Tão forte era o vento que as janelas, mesmo feitas de resistente madeira, rangiam como se algo de proporções muito maiores que elas as quisessem arrancar e tornar livre o caminho para dentro do pequeno quarto. Os assobios provocados pelas rajadas e o arrastar das coisas soltas no celeiro tornavam aquela madrugada ainda mais fantasmagórica, como se fosse possível.

Saltei da cama em desassossego quando ouvi movimentação no interior da casa. As vozes, por sorte, eram conhecidas. Minha mãe terminava de passar os braços pelo interior das mangas de um pesado casaco e meu pai procurava pelo chapéu que emolduraria seus cabelos. Assustaram-se com minha presença, mas sem muito enrolar pediram para procurar por algo que me protegesse da crueldade do vento. Sairíamos, eu entendi.

Não precisei perguntar pelo motivo que nos fizera de pé, pois calei abrupto quando avistei ao longe, na vila, chamas que lançavam-se obstinadas ao vazio da noite a encontrar o céu. Na altura dissipavam-se em um vermelho menos vivo, mas não menos assustador. Arregalei os olhos na direção da minha mãe e ela também encarou-me apreensiva.

Era difícil prever o que nos esperava lá embaixo, mas sabíamos que alguém poderia precisar de ajuda, e senão isso, apoio era sempre bem-vindo.

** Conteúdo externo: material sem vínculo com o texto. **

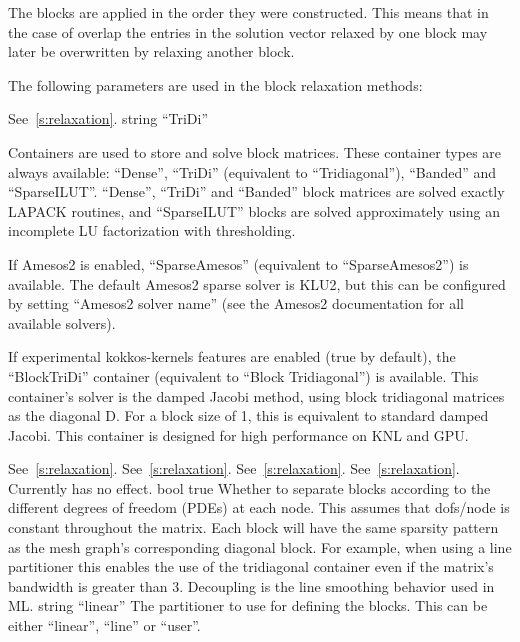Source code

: The blocks are applied in the order they were constructed. This means that in
the case of overlap the entries in the solution vector relaxed by one block may
later be overwritten by relaxing another block.

The following parameters are used in the block relaxation methods:

    {See~\ref{s:relaxation}.}
    {string}
    {``TriDi''}
    {Containers are used to store and solve block matrices. These container
     types are always available: ``Dense'', ``TriDi''
     (equivalent to ``Tridiagonal''), ``Banded'' and ``SparseILUT''.
     ``Dense'', ``TriDi'' and ``Banded'' block matrices are
     solved exactly LAPACK routines, and ``SparseILUT'' blocks are solved approximately
     using an incomplete LU factorization with thresholding.

     If Amesos2 is enabled, ``SparseAmesos'' (equivalent to ``SparseAmesos2'') is available.
     The default Amesos2 sparse solver is KLU2, but this can be configured by setting
     ``Amesos2 solver name'' (see the Amesos2 documentation for all available solvers).

     If experimental kokkos-kernels features are enabled (true by default), the ``BlockTriDi''
     container (equivalent to ``Block Tridiagonal'') is available. This container's solver is the damped Jacobi method, using
     block tridiagonal matrices as the diagonal D.
     For a block size of 1, this is equivalent to standard damped Jacobi.
     This container is designed for high performance on KNL and GPU.}
    {See~\ref{s:relaxation}.}
    {See~\ref{s:relaxation}.}
    {See~\ref{s:relaxation}.}
    {See~\ref{s:relaxation}. Currently has no effect. }
    {bool}
    {true}
    {Whether to separate blocks according to the different degrees of
     freedom (PDEs) at each node. This assumes that dofs/node is constant
     throughout the matrix. Each block will have the same sparsity
     pattern as the mesh graph's corresponding diagonal block.
     For example, when using a line partitioner this
     enables the use of the tridiagonal container even if the matrix's
     bandwidth is greater than 3.
     Decoupling is the line smoothing behavior used in ML.}
    {string}
    {``linear''}
    {The partitioner to use for defining the blocks.  This can be either
     ``linear'', ``line'' or ``user''.}
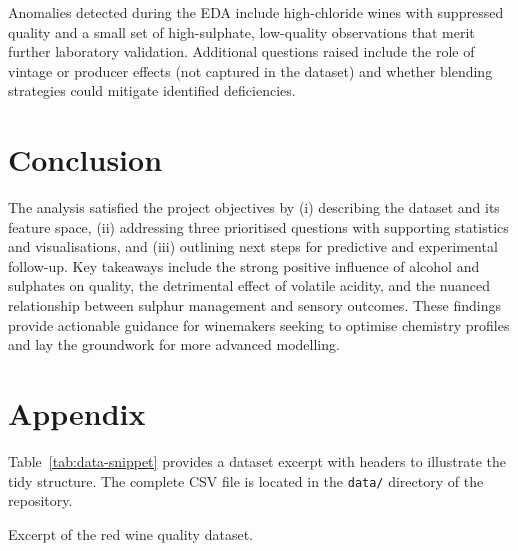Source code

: \documentclass[11pt]{article}
\begin{document}
Anomalies detected during the EDA include high-chloride wines with suppressed
quality and a small set of high-sulphate, low-quality observations that merit
further laboratory validation. Additional questions raised include the role of
vintage or producer effects (not captured in the dataset) and whether blending
strategies could mitigate identified deficiencies.

\section{Conclusion}
The analysis satisfied the project objectives by (i) describing the dataset and
its feature space, (ii) addressing three prioritised questions with supporting
statistics and visualisations, and (iii) outlining next steps for predictive and
experimental follow-up. Key takeaways include the strong positive influence of
alcohol and sulphates on quality, the detrimental effect of volatile acidity,
and the nuanced relationship between sulphur management and sensory outcomes.
These findings provide actionable guidance for winemakers seeking to optimise
chemistry profiles and lay the groundwork for more advanced modelling.

\section*{Appendix}
Table~\ref{tab:data-snippet} provides a dataset excerpt with headers to
illustrate the tidy structure. The complete CSV file is located in the
\texttt{data/} directory of the repository.

\begin{table}[H]
  \centering
  \caption{Excerpt of the red wine quality dataset.}
  \label{tab:data-snippet}
\end{table}
\end{document}
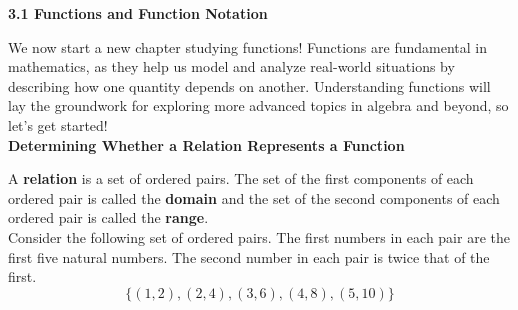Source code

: \documentclass[12pt]{book}
\begin{document}
\begin{comment}
Name: \underline{\hspace{100mm}}
\vspace{20mm}
  \centerline{\Large \textbf{Chapter 2: Equations and Inequalities} } 

{\large
\begin{center}
\begin{varwidth}{\textwidth}
\begin{enumerate}[2.1]
    \item The Regular Coordinate System and Graphs
    \item Linear Equations in One Variable
    \item Models and  Applications (Skipping)
    \item Complex Numbers
    \item Quadratic Equations
    \item Other Types of Equations
    \item Linear Inequalities and Absolute Value Inequalities
\end{enumerate}
\end{varwidth}
\end{center}

}
\newpage  
\end{comment}

\textbf{{\Large 3.1 Functions and Function Notation}}
\vspace{5mm}

We now start a new chapter studying functions! Functions are fundamental in mathematics, as they help us model and analyze real-world situations by describing how one quantity depends on another. Understanding functions will lay the groundwork for exploring more advanced topics in algebra and beyond, so let's get started!
\\

{\large \textbf{Determining Whether a Relation Represents a Function}}
\vspace{3mm}

A \textbf{relation} is a set of ordered pairs. The set of the first components of each ordered pair is called the \textbf{domain} and the set of the second components of each ordered pair is called the \textbf{range}. \\

Consider the following set of ordered pairs. The first numbers in each pair are the first five natural numbers. The second number in each pair is twice that of the first.
$$ \{(1,2), (2,4), (3,6), (4,8), (5,10) \}$$
\end{document}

Por pequena, a vila é unida e mesmo sob a face do ódio aquela ainda era nossa casa. Os nossos, os não de sangue, precisavam de bondade e ela já existia enquanto nos aproximávamos. Os meus dedos da mão estavam presos aos dedos da minha mãe. Ela era prece enquanto eu era instinto.

As chamas nos mostrariam o caminho se a vila não coubesse dentro do nosso campo de visão. Chegamos em pouco tempo e já sob o olhar de todos. Os rostos iluminados pelo vermelho vivo, as roupas regidas pela ventania, as labaredas desprendidas e os poucos bombeiros tentando domar a situação com a ajuda dos outros homens. Tivemos que enfrentá-los, eu e minha mãe. Meu Senhor correu na frente e atravessou a multidão para saber o que acontecia sob as chamas e o que as teria causado, minha mãe fez questão de manter-me junto ao seu corpo e tomou rumo à família que perdia para o fogo. O abraço das duas mães pareceu alertar aos demais que estávamos ali por paz e por bondade. Viraram-se todos e só assim consegui respirar.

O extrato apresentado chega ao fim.